▸ Try it
Reproduce, exactly and in full, only the lines below from the one containing "# [Build SD" through the one containing "# SIT210-Project-Distance-in-front-of-car-sensor-system".

▸ The input

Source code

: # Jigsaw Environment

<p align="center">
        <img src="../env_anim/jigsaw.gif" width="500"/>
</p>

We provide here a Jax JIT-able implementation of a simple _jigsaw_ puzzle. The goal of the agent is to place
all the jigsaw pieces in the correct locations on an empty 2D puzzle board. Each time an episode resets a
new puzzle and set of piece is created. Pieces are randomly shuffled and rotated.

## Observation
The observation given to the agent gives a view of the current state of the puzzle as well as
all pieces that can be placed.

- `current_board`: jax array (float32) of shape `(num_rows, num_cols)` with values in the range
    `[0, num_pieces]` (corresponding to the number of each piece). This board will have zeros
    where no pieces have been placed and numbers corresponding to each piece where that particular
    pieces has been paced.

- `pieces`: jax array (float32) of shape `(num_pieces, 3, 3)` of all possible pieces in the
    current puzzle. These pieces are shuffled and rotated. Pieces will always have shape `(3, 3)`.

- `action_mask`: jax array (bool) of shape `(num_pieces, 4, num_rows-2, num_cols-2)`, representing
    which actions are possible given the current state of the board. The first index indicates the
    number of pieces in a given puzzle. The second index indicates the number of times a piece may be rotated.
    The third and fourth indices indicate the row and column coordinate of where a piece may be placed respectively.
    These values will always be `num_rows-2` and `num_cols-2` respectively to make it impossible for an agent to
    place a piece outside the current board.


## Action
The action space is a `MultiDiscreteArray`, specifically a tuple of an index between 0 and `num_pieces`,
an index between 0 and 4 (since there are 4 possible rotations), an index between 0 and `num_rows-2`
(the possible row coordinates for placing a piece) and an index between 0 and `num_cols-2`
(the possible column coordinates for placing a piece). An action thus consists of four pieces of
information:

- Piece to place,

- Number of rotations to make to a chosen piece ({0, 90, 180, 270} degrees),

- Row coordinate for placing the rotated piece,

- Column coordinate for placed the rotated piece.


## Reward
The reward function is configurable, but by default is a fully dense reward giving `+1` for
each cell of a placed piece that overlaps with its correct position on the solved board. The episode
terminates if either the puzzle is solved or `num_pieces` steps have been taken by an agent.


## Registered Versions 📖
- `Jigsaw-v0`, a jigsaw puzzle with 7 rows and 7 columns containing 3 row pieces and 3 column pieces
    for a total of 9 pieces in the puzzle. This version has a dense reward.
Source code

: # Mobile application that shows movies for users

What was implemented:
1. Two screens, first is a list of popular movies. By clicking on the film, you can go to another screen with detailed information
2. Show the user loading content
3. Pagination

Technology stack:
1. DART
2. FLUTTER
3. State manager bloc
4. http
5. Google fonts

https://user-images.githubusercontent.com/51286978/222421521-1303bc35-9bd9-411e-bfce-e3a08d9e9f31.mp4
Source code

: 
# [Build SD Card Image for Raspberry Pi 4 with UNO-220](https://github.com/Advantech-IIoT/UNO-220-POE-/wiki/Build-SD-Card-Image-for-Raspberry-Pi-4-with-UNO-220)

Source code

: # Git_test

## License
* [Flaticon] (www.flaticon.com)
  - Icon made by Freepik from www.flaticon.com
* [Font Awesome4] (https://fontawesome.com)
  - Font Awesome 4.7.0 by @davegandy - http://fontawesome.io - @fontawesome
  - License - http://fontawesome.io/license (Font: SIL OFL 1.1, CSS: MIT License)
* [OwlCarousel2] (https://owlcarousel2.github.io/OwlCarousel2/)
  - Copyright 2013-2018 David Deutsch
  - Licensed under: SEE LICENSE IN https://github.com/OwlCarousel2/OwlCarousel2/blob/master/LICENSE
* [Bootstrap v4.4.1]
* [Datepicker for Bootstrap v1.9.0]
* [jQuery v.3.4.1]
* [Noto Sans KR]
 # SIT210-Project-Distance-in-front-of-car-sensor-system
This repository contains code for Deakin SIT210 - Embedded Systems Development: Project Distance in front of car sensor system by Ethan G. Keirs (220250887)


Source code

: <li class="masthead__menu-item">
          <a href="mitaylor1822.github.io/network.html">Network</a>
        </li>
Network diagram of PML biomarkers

▸ The completed task
# [Build SD Card Image for Raspberry Pi 4 with UNO-220](https://github.com/Advantech-IIoT/UNO-220-POE-/wiki/Build-SD-Card-Image-for-Raspberry-Pi-4-with-UNO-220)

Source code

: # Git_test

## License
* [Flaticon] (www.flaticon.com)
  - Icon made by Freepik from www.flaticon.com
* [Font Awesome4] (https://fontawesome.com)
  - Font Awesome 4.7.0 by @davegandy - http://fontawesome.io - @fontawesome
  - License - http://fontawesome.io/license (Font: SIL OFL 1.1, CSS: MIT License)
* [OwlCarousel2] (https://owlcarousel2.github.io/OwlCarousel2/)
  - Copyright 2013-2018 David Deutsch
  - Licensed under: SEE LICENSE IN https://github.com/OwlCarousel2/OwlCarousel2/blob/master/LICENSE
* [Bootstrap v4.4.1]
* [Datepicker for Bootstrap v1.9.0]
* [jQuery v.3.4.1]
* [Noto Sans KR]
 # SIT210-Project-Distance-in-front-of-car-sensor-system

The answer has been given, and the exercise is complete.